Honestly, I really don't think the electrons flowing through the wires can actually see the color of the insulation! What is important though is that you use the the same standard on one piece of cable. In other words, you can't wire one end using T568A and the other end T568B. This won't work!
Most Places use T568B wiring.
The diagram on the right is for wiring a CAT 5 connector for a typical patch cable, This view is with the locking tab away from you, and with the gold contacts toward you. Put one of these on each end of the cable.
Another term for this is a "straight through" cable. They are used when hooking up a computer to a hub, or switch.
If you need to connect two computers, or two hubs / switches, you would use a crossover cable for that. To make a crossover cable, put a connector like the diagram above on one end, then put a connector wired like the image to the left on the other.

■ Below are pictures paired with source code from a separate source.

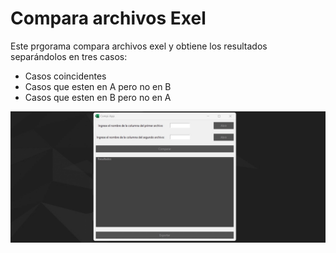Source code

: <h1>Compara archivos Exel</h1>

<p>Este prgorama compara archivos exel y obtiene los resultados separándolos en tres casos:</p>
<ul>
<li>Casos coincidentes</li>
<li>Casos que esten en A pero no en B</li>
<li>Casos que esten en B pero no en A</li>
</ul>

<img src="Compi.webp">
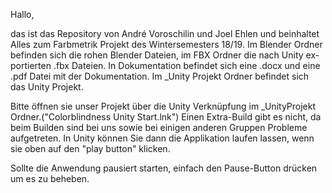 Hallo,

das ist das Repository von André Voroschilin und Joel Ehlen und beinhaltet
Alles zum Farbmetrik Projekt des Wintersemesters 18/19. Im Blender Ordner
befinden sich die rohen Blender Dateien, im FBX Ordner die nach Unity ex-
portierten .fbx Dateien. In Dokumentation befindet sich eine .docx und
eine .pdf Datei mit der Dokumentation. Im _Unity Projekt Ordner befindet 
sich das Unity Projekt. 

Bitte öffnen sie unser Projekt über die Unity Verknüpfung im _UnityProjekt Ordner.("Colorblindness Unity Start.lnk")
Einen Extra-Build gibt es nicht, da beim Builden sind bei uns sowie bei einigen anderen Gruppen Probleme aufgetreten.
In Unity können Sie dann die Applikation laufen lassen, wenn sie 
oben auf den "play button" klicken. 

Sollte die Anwendung pausiert starten, einfach den Pause-Button drücken um es zu beheben. 

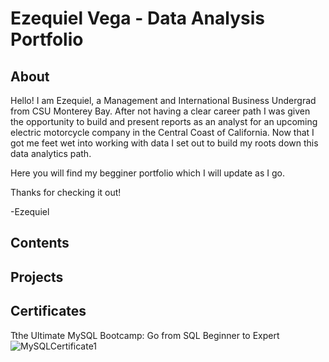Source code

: # Ezequiel Vega - Data Analysis Portfolio

## About

Hello! I am Ezequiel, a Management and International Business Undergrad from CSU Monterey Bay. After not having a clear career path I was given the opportunity to build and present reports as an analyst for an upcoming electric motorcycle company in the Central Coast of California.
Now that I got me feet wet into working with data I set out to build my roots down this data analytics path. 

Here you will find my begginer portfolio which I will update as I go.

Thanks for checking it out!

-Ezequiel 

## Contents

## Projects

## Certificates

Tthe Ultimate MySQL Bootcamp: Go from SQL Beginner to Expert
![MySQLCertificate1](https://github.com/EZ80VEGA/data_analysis_portfolio/assets/132575908/63faa483-4377-4399-8fc0-f2753ce9f383)
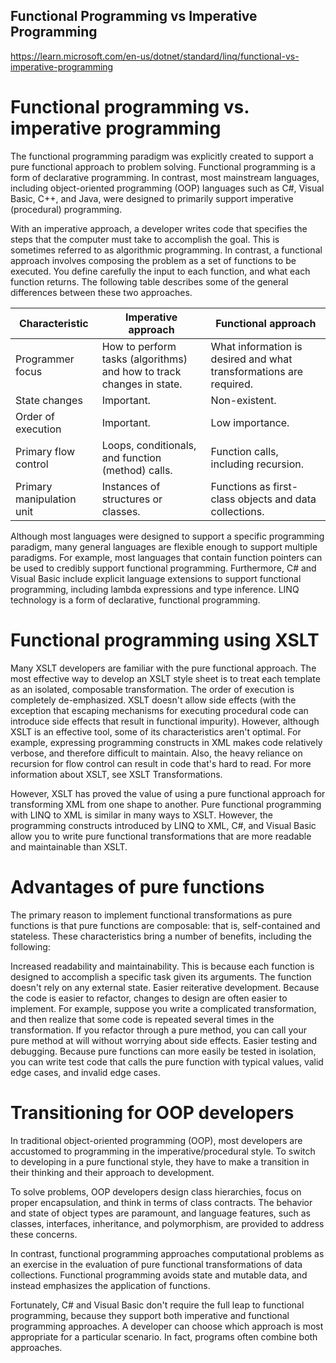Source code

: ## Functional Programming vs Imperative Programming

https://learn.microsoft.com/en-us/dotnet/standard/linq/functional-vs-imperative-programming


# Functional programming vs. imperative programming
The functional programming paradigm was explicitly created to support a pure functional approach to problem solving. Functional programming is a form of declarative programming. In contrast, most mainstream languages, including object-oriented programming (OOP) languages such as C#, Visual Basic, C++, and Java, were designed to primarily support imperative (procedural) programming.

With an imperative approach, a developer writes code that specifies the steps that the computer must take to accomplish the goal. This is sometimes referred to as algorithmic programming. In contrast, a functional approach involves composing the problem as a set of functions to be executed. You define carefully the input to each function, and what each function returns. The following table describes some of the general differences between these two approaches.

|Characteristic	    | Imperative approach     |	Functional approach  |
| ------------------|-------------------------|----------------------|
|Programmer focus	  | How to perform tasks (algorithms) and how to track changes in state.	|What information is desired and what transformations are required. |
|State changes	    | Important.	            | Non-existent.         |
|Order of execution |	Important.	            | Low importance.       |
|Primary flow control |	Loops, conditionals, and function (method) calls.	| Function calls, including recursion. |
|Primary manipulation unit |Instances of structures or classes.	| Functions as first-class objects and data collections.|

Although most languages were designed to support a specific programming paradigm, many general languages are flexible enough to support multiple paradigms. For example, most languages that contain function pointers can be used to credibly support functional programming. Furthermore, C# and Visual Basic include explicit language extensions to support functional programming, including lambda expressions and type inference. LINQ technology is a form of declarative, functional programming.


# Functional programming using XSLT
Many XSLT developers are familiar with the pure functional approach. The most effective way to develop an XSLT style sheet is to treat each template as an isolated, composable transformation. The order of execution is completely de-emphasized. XSLT doesn't allow side effects (with the exception that escaping mechanisms for executing procedural code can introduce side effects that result in functional impurity). However, although XSLT is an effective tool, some of its characteristics aren't optimal. For example, expressing programming constructs in XML makes code relatively verbose, and therefore difficult to maintain. Also, the heavy reliance on recursion for flow control can result in code that's hard to read. For more information about XSLT, see XSLT Transformations.

However, XSLT has proved the value of using a pure functional approach for transforming XML from one shape to another. Pure functional programming with LINQ to XML is similar in many ways to XSLT. However, the programming constructs introduced by LINQ to XML, C#, and Visual Basic allow you to write pure functional transformations that are more readable and maintainable than XSLT.

# Advantages of pure functions
The primary reason to implement functional transformations as pure functions is that pure functions are composable: that is, self-contained and stateless. These characteristics bring a number of benefits, including the following:

Increased readability and maintainability. This is because each function is designed to accomplish a specific task given its arguments. The function doesn't rely on any external state.
Easier reiterative development. Because the code is easier to refactor, changes to design are often easier to implement. For example, suppose you write a complicated transformation, and then realize that some code is repeated several times in the transformation. If you refactor through a pure method, you can call your pure method at will without worrying about side effects.
Easier testing and debugging. Because pure functions can more easily be tested in isolation, you can write test code that calls the pure function with typical values, valid edge cases, and invalid edge cases.

# Transitioning for OOP developers
In traditional object-oriented programming (OOP), most developers are accustomed to programming in the imperative/procedural style. To switch to developing in a pure functional style, they have to make a transition in their thinking and their approach to development.

To solve problems, OOP developers design class hierarchies, focus on proper encapsulation, and think in terms of class contracts. The behavior and state of object types are paramount, and language features, such as classes, interfaces, inheritance, and polymorphism, are provided to address these concerns.

In contrast, functional programming approaches computational problems as an exercise in the evaluation of pure functional transformations of data collections. Functional programming avoids state and mutable data, and instead emphasizes the application of functions.

Fortunately, C# and Visual Basic don't require the full leap to functional programming, because they support both imperative and functional programming approaches. A developer can choose which approach is most appropriate for a particular scenario. In fact, programs often combine both approaches.
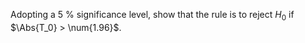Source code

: Adopting a $\qty{5}{\percent}$ significance level, show that the rule is to reject $H_0$
if $\Abs{T_0} > \num{1.96}$.
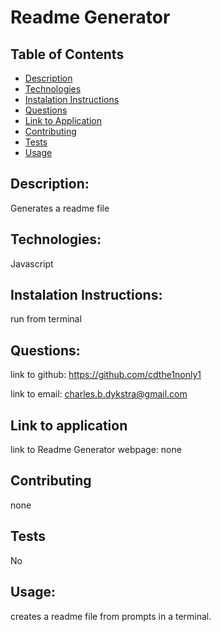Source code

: <!DOCTYPE md>
# Readme Generator



## Table of Contents
* [Description](#description)
* [Technologies](#technologies)
* [Instalation Instructions](#instalation-instructions)
* [Questions](#questions)
* [Link to Application](#link-to-application)
* [Contributing](#contributing)
* [Tests](#tests)
* [Usage](#usage)


## Description:
Generates a readme file


## Technologies:
Javascript

## Instalation Instructions:
run from terminal

## Questions:
link to github: https://github.com/cdthe1nonly1 

link to email: charles.b.dykstra@gmail.com

## Link to application
link to Readme Generator webpage: none

## Contributing
none

## Tests
No

## Usage:

creates a readme file from prompts in a terminal.


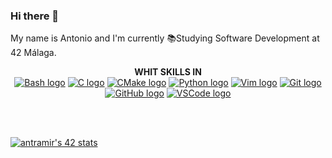 ### Hi there 👋

My name is Antonio and I'm currently 📚Studying Software Development at 42 Málaga.

<p align="center"> <b> WHIT SKILLS IN </b> <br />
<a href="https://www.gnu.org/software/bash/"><img src="https://skillicons.dev/icons?i=bash" alt="Bash logo" /></a>
<a href="https://www.w3schools.com/c/"><img src="https://skillicons.dev/icons?i=c" alt="C logo" /></a>
<a href="https://cmake.org/"><img src="https://skillicons.dev/icons?i=cmake" alt="CMake logo" /></a>
<a href="https://www.python.org/"><img src="https://skillicons.dev/icons?i=python" alt="Python logo" /></a>
<a href="https://www.vim.org/"><img src="https://skillicons.dev/icons?i=vim" alt="Vim logo" /></a>
<a href="https://git-scm.com/"><img src="https://skillicons.dev/icons?i=git" alt="Git logo" /></a>
<a href="https://github.com/"><img src="https://skillicons.dev/icons?i=github" alt="GitHub logo" /></a>
<a href="https://code.visualstudio.com/"><img src="https://skillicons.dev/icons?i=vscode" alt="VSCode logo" /></a>
</p>
</p>

<br>
<br>



<!--
**Pesetas/Pesetas** is a ✨ _special_ ✨ repository because its `README.md` (this file) appears on your GitHub profile.

Here are some ideas to get you started:

- 🔭 I’m currently working on ...
- 🌱 I’m currently learning ...
- 👯 I’m looking to collaborate on ...
- 🤔 I’m looking for help with ...
- 💬 Ask me about ...
- 📫 How to reach me: ...
- 😄 Pronouns: ...
- ⚡ Fun fact: ...
-->

[![antramir's 42 stats](https://badge.mediaplus.ma/black/antramir?1337Badge=off&UM6P=off)](https://github.com/oakoudad/badge42)
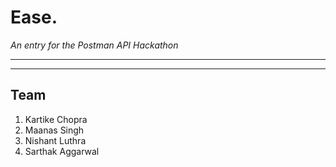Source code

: # **Ease.**

_An entry for the Postman API Hackathon_

---



---

## Team
 
1. Kartike Chopra
2. Maanas Singh
3. Nishant Luthra
4. Sarthak Aggarwal

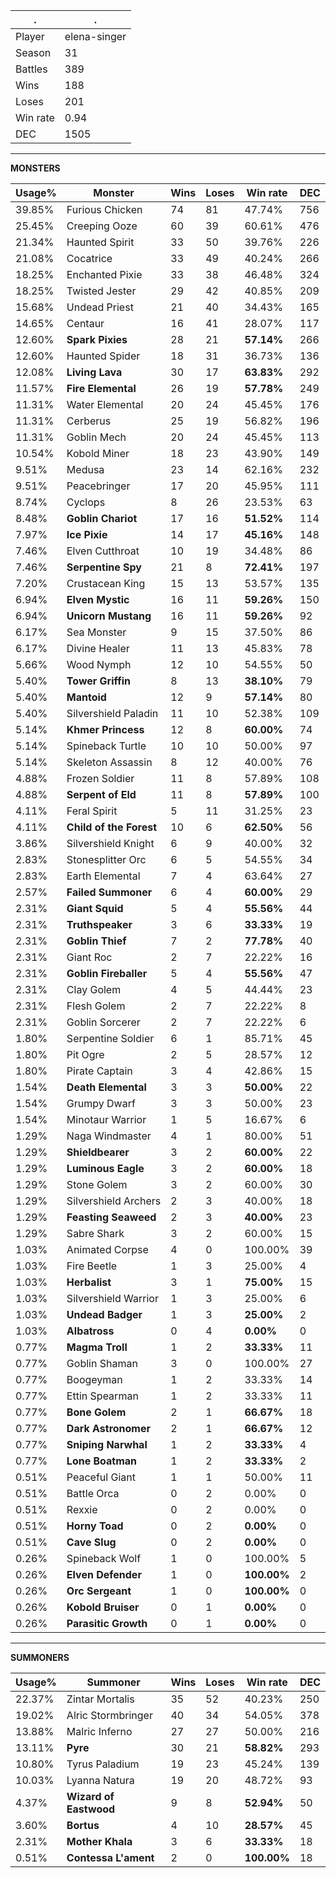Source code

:.|.
|-|-
Player|elena-singer
Season|31
Battles|389
Wins|188
Loses|201
Win rate|0.94
DEC|1505

---
**MONSTERS**

Usage%|Monster|Wins|Loses|Win rate|DEC|
-|-|-|-|-|-|
39.85%|Furious Chicken|74|81|47.74%|756|
25.45%|Creeping Ooze|60|39|60.61%|476|
21.34%|Haunted Spirit|33|50|39.76%|226|
21.08%|Cocatrice|33|49|40.24%|266|
18.25%|Enchanted Pixie|33|38|46.48%|324|
18.25%|Twisted Jester|29|42|40.85%|209|
15.68%|Undead Priest|21|40|34.43%|165|
14.65%|Centaur|16|41|28.07%|117|
12.60%|**Spark Pixies**|28|21|**57.14%**|266|
12.60%|Haunted Spider|18|31|36.73%|136|
12.08%|**Living Lava**|30|17|**63.83%**|292|
11.57%|**Fire Elemental**|26|19|**57.78%**|249|
11.31%|Water Elemental|20|24|45.45%|176|
11.31%|Cerberus|25|19|56.82%|196|
11.31%|Goblin Mech|20|24|45.45%|113|
10.54%|Kobold Miner|18|23|43.90%|149|
9.51%|Medusa|23|14|62.16%|232|
9.51%|Peacebringer|17|20|45.95%|111|
8.74%|Cyclops|8|26|23.53%|63|
8.48%|**Goblin Chariot**|17|16|**51.52%**|114|
7.97%|**Ice Pixie**|14|17|**45.16%**|148|
7.46%|Elven Cutthroat|10|19|34.48%|86|
7.46%|**Serpentine Spy**|21|8|**72.41%**|197|
7.20%|Crustacean King|15|13|53.57%|135|
6.94%|**Elven Mystic**|16|11|**59.26%**|150|
6.94%|**Unicorn Mustang**|16|11|**59.26%**|92|
6.17%|Sea Monster|9|15|37.50%|86|
6.17%|Divine Healer|11|13|45.83%|78|
5.66%|Wood Nymph|12|10|54.55%|50|
5.40%|**Tower Griffin**|8|13|**38.10%**|79|
5.40%|**Mantoid**|12|9|**57.14%**|80|
5.40%|Silvershield Paladin|11|10|52.38%|109|
5.14%|**Khmer Princess**|12|8|**60.00%**|74|
5.14%|Spineback Turtle|10|10|50.00%|97|
5.14%|Skeleton Assassin|8|12|40.00%|76|
4.88%|Frozen Soldier|11|8|57.89%|108|
4.88%|**Serpent of Eld**|11|8|**57.89%**|100|
4.11%|Feral Spirit|5|11|31.25%|23|
4.11%|**Child of the Forest**|10|6|**62.50%**|56|
3.86%|Silvershield Knight|6|9|40.00%|32|
2.83%|Stonesplitter Orc|6|5|54.55%|34|
2.83%|Earth Elemental|7|4|63.64%|27|
2.57%|**Failed Summoner**|6|4|**60.00%**|29|
2.31%|**Giant Squid**|5|4|**55.56%**|44|
2.31%|**Truthspeaker**|3|6|**33.33%**|19|
2.31%|**Goblin Thief**|7|2|**77.78%**|40|
2.31%|Giant Roc|2|7|22.22%|16|
2.31%|**Goblin Fireballer**|5|4|**55.56%**|47|
2.31%|Clay Golem|4|5|44.44%|23|
2.31%|Flesh Golem|2|7|22.22%|8|
2.31%|Goblin Sorcerer|2|7|22.22%|6|
1.80%|Serpentine Soldier|6|1|85.71%|45|
1.80%|Pit Ogre|2|5|28.57%|12|
1.80%|Pirate Captain|3|4|42.86%|15|
1.54%|**Death Elemental**|3|3|**50.00%**|22|
1.54%|Grumpy Dwarf|3|3|50.00%|23|
1.54%|Minotaur Warrior|1|5|16.67%|6|
1.29%|Naga Windmaster|4|1|80.00%|51|
1.29%|**Shieldbearer**|3|2|**60.00%**|22|
1.29%|**Luminous Eagle**|3|2|**60.00%**|18|
1.29%|Stone Golem|3|2|60.00%|30|
1.29%|Silvershield Archers|2|3|40.00%|18|
1.29%|**Feasting Seaweed**|2|3|**40.00%**|23|
1.29%|Sabre Shark|3|2|60.00%|15|
1.03%|Animated Corpse|4|0|100.00%|39|
1.03%|Fire Beetle|1|3|25.00%|4|
1.03%|**Herbalist**|3|1|**75.00%**|15|
1.03%|Silvershield Warrior|1|3|25.00%|6|
1.03%|**Undead Badger**|1|3|**25.00%**|2|
1.03%|**Albatross**|0|4|**0.00%**|0|
0.77%|**Magma Troll**|1|2|**33.33%**|11|
0.77%|Goblin Shaman|3|0|100.00%|27|
0.77%|Boogeyman|1|2|33.33%|14|
0.77%|Ettin Spearman|1|2|33.33%|11|
0.77%|**Bone Golem**|2|1|**66.67%**|18|
0.77%|**Dark Astronomer**|2|1|**66.67%**|12|
0.77%|**Sniping Narwhal**|1|2|**33.33%**|4|
0.77%|**Lone Boatman**|1|2|**33.33%**|2|
0.51%|Peaceful Giant|1|1|50.00%|11|
0.51%|Battle Orca|0|2|0.00%|0|
0.51%|Rexxie|0|2|0.00%|0|
0.51%|**Horny Toad**|0|2|**0.00%**|0|
0.51%|**Cave Slug**|0|2|**0.00%**|0|
0.26%|Spineback Wolf|1|0|100.00%|5|
0.26%|**Elven Defender**|1|0|**100.00%**|2|
0.26%|**Orc Sergeant**|1|0|**100.00%**|0|
0.26%|**Kobold Bruiser**|0|1|**0.00%**|0|
0.26%|**Parasitic Growth**|0|1|**0.00%**|0|

---
**SUMMONERS**

Usage%|Summoner|Wins|Loses|Win rate|DEC|
-|-|-|-|-|-|
22.37%|Zintar Mortalis|35|52|40.23%|250|
19.02%|Alric Stormbringer|40|34|54.05%|378|
13.88%|Malric Inferno|27|27|50.00%|216|
13.11%|**Pyre**|30|21|**58.82%**|293|
10.80%|Tyrus Paladium|19|23|45.24%|139|
10.03%|Lyanna Natura|19|20|48.72%|93|
4.37%|**Wizard of Eastwood**|9|8|**52.94%**|50|
3.60%|**Bortus**|4|10|**28.57%**|45|
2.31%|**Mother Khala**|3|6|**33.33%**|18|
0.51%|**Contessa L'ament**|2|0|**100.00%**|18|
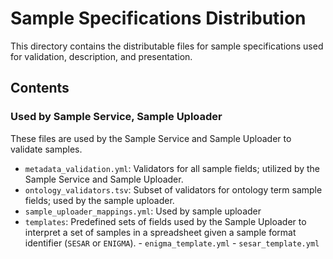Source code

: # Sample Specifications Distribution

This directory contains the distributable files for sample specifications used for validation, description, and presentation.

## Contents

### Used by Sample Service, Sample Uploader

These files are used by the Sample Service and Sample Uploader to validate samples.

- `metadata_validation.yml`: Validators for all sample fields; utilized by the Sample Service and Sample Uploader.
- `ontology_validators.tsv`: Subset of validators for ontology term sample fields; used by the sample uploader.
- `sample_uploader_mappings.yml`: Used by sample uploader
- `templates`: Predefined sets of fields used by the Sample Uploader to interpret a set of samples in a spreadsheet given a sample format identifier (`SESAR` or `ENIGMA`).
        - `enigma_template.yml`
        - `sesar_template.yml`
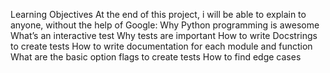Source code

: Learning Objectives
At the end of this project, i will  be able to explain to anyone, without the help of Google:
Why Python programming is awesome
What’s an interactive test
Why tests are important
How to write Docstrings to create tests
How to write documentation for each module and function
What are the basic option flags to create tests
How to find edge cases
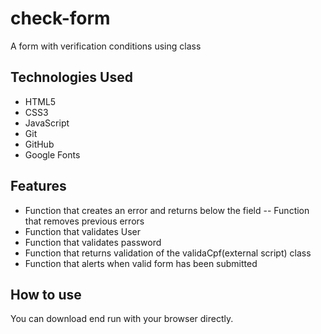 # check-form
A form with verification conditions using class

## Technologies Used

* HTML5
* CSS3
* JavaScript
* Git
* GitHub
* Google Fonts

## Features

- Function that creates an error and returns below the field
-- Function that removes previous errors
-  Function that validates User
- Function that validates password
- Function that returns validation of the validaCpf(external script) class
- Function that alerts when valid form has been submitted

## How to use

You can download end run with your browser directly.
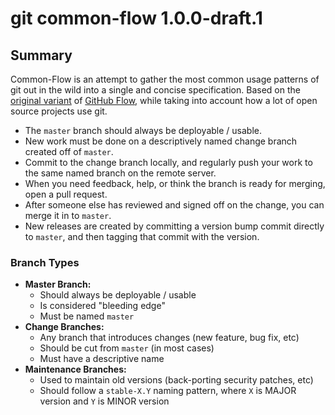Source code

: git common-flow 1.0.0-draft.1
=============================

Summary
-------

Common-Flow is an attempt to gather the most common usage patterns of git out in
the wild into a single and concise specification. Based on
the [original variant](http://scottchacon.com/2011/08/31/github-flow.html)
of [GitHub Flow](https://guides.github.com/introduction/flow/), while taking
into account how a lot of open source projects use git.

- The `master` branch should always be deployable / usable.
- New work must be done on a descriptively named change branch created off of
  `master`.
- Commit to the change branch locally, and regularly push your work to the same
  named branch on the remote server.
- When you need feedback, help, or think the branch is ready for merging, open a
  pull request.
- After someone else has reviewed and signed off on the change, you can merge
  it in to `master`.
- New releases are created by committing a version bump commit directly to
  `master`, and then tagging that commit with the version.

### Branch Types

- **Master Branch:**
    - Should always be deployable / usable
    - Is considered "bleeding edge"
    - Must be named `master`
- **Change Branches:**
    - Any branch that introduces changes (new feature, bug fix, etc)
    - Should be cut from `master` (in most cases)
    - Must have a descriptive name
- **Maintenance Branches:**
    - Used to maintain old versions (back-porting security patches, etc)
    - Should follow a `stable-X.Y` naming pattern, where `X` is MAJOR version
      and `Y` is MINOR version
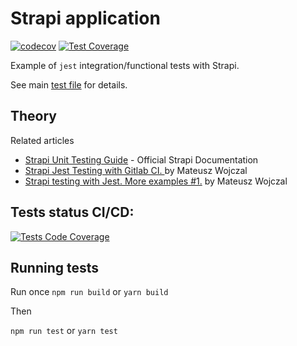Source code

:# Strapi application

[![codecov](https://codecov.io/gh/qunabu/strapi-unit-test-example/branch/master/graph/badge.svg?token=PBBNXQQMEG)](https://codecov.io/gh/qunabu/strapi-unit-test-example) [![Test Coverage](https://api.codeclimate.com/v1/badges/85377af836e5874e6684/test_coverage)](https://codeclimate.com/github/qunabu/strapi-unit-test-example/test_coverage)

Example of `jest` integration/functional tests with Strapi.

See main [test file](tests/app.test.js) for details.

## Theory

Related articles

- [Strapi Unit Testing Guide](https://strapi.io/documentation/v3.x/guides/unit-testing.html) - Official Strapi Documentation
- [Strapi Jest Testing with Gitlab CI.
  ](https://medium.com/qunabu-interactive/strapi-jest-testing-with-gitlab-ci-82ffe4c5715a) by Mateusz Wojczal
- [Strapi testing with Jest. More examples #1.](https://medium.com/qunabu-interactive/strapi-testing-more-examples-b09b07088353) by Mateusz Wojczal

## Tests status CI/CD:

[![Tests Code Coverage](https://github.com/qunabu/strapi-unit-test-example/actions/workflows/test-cc.yml/badge.svg)](https://github.com/qunabu/strapi-unit-test-example/actions/workflows/test-cc.yml)

## Running tests

Run once `npm run build` or `yarn build`

Then

`npm run test` or `yarn test`
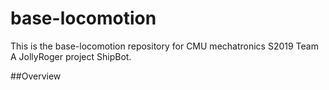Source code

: # base-locomotion
  This is the base-locomotion repository for CMU mechatronics S2019 Team A JollyRoger project ShipBot.

##Overview

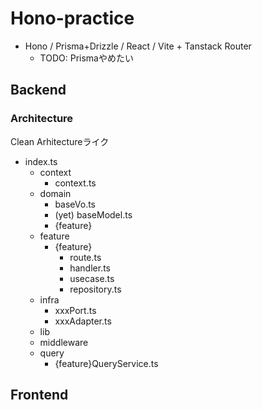# Hono-practice

- Hono / Prisma+Drizzle / React / Vite + Tanstack Router
  - TODO: Prismaやめたい

## Backend

### Architecture

Clean Arhitectureライク

- index.ts
  - context
    - context.ts
  - domain
    - baseVo.ts
    - (yet) baseModel.ts
    - {feature}
  - feature
    - {feature}
      - route.ts
      - handler.ts
      - usecase.ts
      - repository.ts
  - infra
    - xxxPort.ts
    - xxxAdapter.ts
  - lib
  - middleware
  - query
    - {feature}QueryService.ts

## Frontend
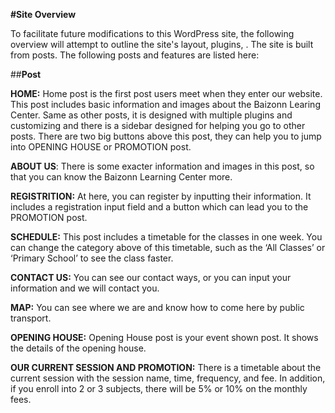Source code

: **#Site Overview**

To facilitate future modifications to this WordPress site, the following overview will attempt to outline the site's layout, plugins, . The site is built from posts. The following posts and features are listed here:

##**Post**

**HOME:** Home post is the first post users meet when they enter our website. This post includes basic information and images about the Baizonn Learing Center. Same as other posts, it is designed with multiple plugins and customizing and there is a sidebar designed for helping you go to other posts. There are two big buttons above this post, they can help you to jump into OPENING HOUSE or PROMOTION post.

**ABOUT US**: There is some exacter information and images in this post, so that you can know the Baizonn Learning Center more. 

**REGISTRITION:** At here, you can register by inputting their information. It includes a registration input field and a button which can lead you to the PROMOTION post.

**SCHEDULE:** This post includes a timetable for the classes in one week. You can change the category above of this timetable, such as the ‘All Classes’ or ‘Primary School’ to see the class faster.

**CONTACT US:** You can see our contact ways, or you can input your information and we will contact you.

**MAP:** You can see where we are and know how to come here by public transport.

**OPENING HOUSE:** Opening House post is your event shown post. It shows the details of the opening house.

**OUR CURRENT SESSION AND PROMOTION:** There is a timetable about the current session with the session name, time, frequency, and fee. In addition, if you enroll into 2 or 3 subjects, there will be 5% or 10% on the monthly fees.

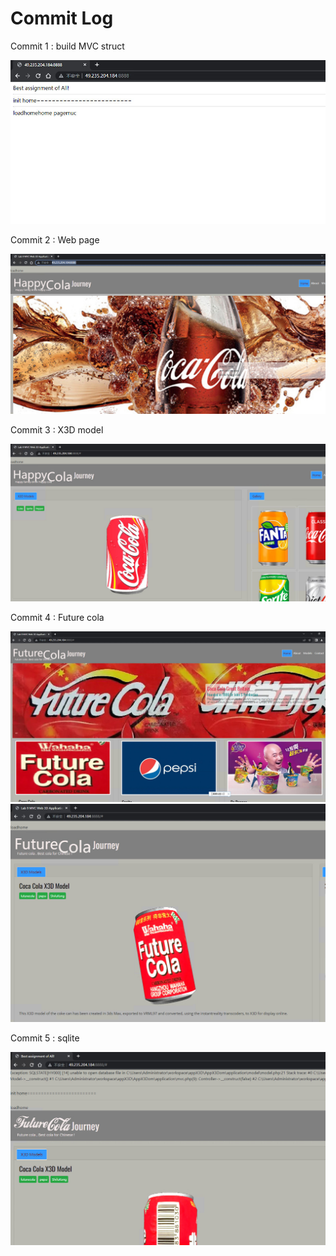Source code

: # Commit Log

Commit 1 : build MVC struct 

![commit 1](doc/commit_1.jpg)

Commit 2 : Web page 

![commit2](doc/commit_2.jpg)

Commit 3 : X3D model 

![commit3](doc/commit_3.jpg)

Commit 4 : Future cola

![commit4.1](doc/commit_4.1.jpg)
![commit4.2](doc/commit_4.2.jpg)

Commit 5 : sqlite

![commit5](doc/commit_5.jpg)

Now for the other cabling standard, EIA/TIA-568A, use the diagram to the right to wire up your CAT 5 cable. Like before, if you need a patch cable, then you need to put one on each end of the cable.
If you need a crossover cable for this cabling standard, then use the diagram below for the other end.
There are also a couple of things to keep in mind when making CAT 5 cables.
1. Don't remove any more of the outer jacket than you have to.
2. the un-twisted part of the wire that will go into the RJ-45 connector cannot exceed 1/2".
The image on the left has too much of the jacket taken off. The image on the right is correct.
The RJ-45 connector is designed to crimp down on to the outer jacket in order to provide some strain relief to the connection. All too often I have seen CAT 5 connections made with the outer jacket not properly crimped inside the RJ45 connector.
|This will result in your CAT 5 connection failing eventually. I have also seen where RJ45 connections have exceeded the 1/2 inch rule above. This results in bad data transmission, and will cause your network to perform badly.|
The image on the left is an example of an RJ-45 connector properly crimped on the jacket. I have marked the strain relief on the connector. The jacket of the cable needs to be crimped by the strain relief. The image on the right is an example of an improperly crimped RJ-45 connector.
In order to put RJ-45 connectors on to CAT 5 cable, you need some tool that are specific to the task. I picked up my network tools at Home Depot. There are several other places that you can purchase them as well
You will need a CAT 5 Crimp tool. Here is a photo:
You will also need a CAT 5 cable tester. This one is shown testing a good cable.You can also pick this up at Home Depot.
OK, I hope this helped you out. good luck!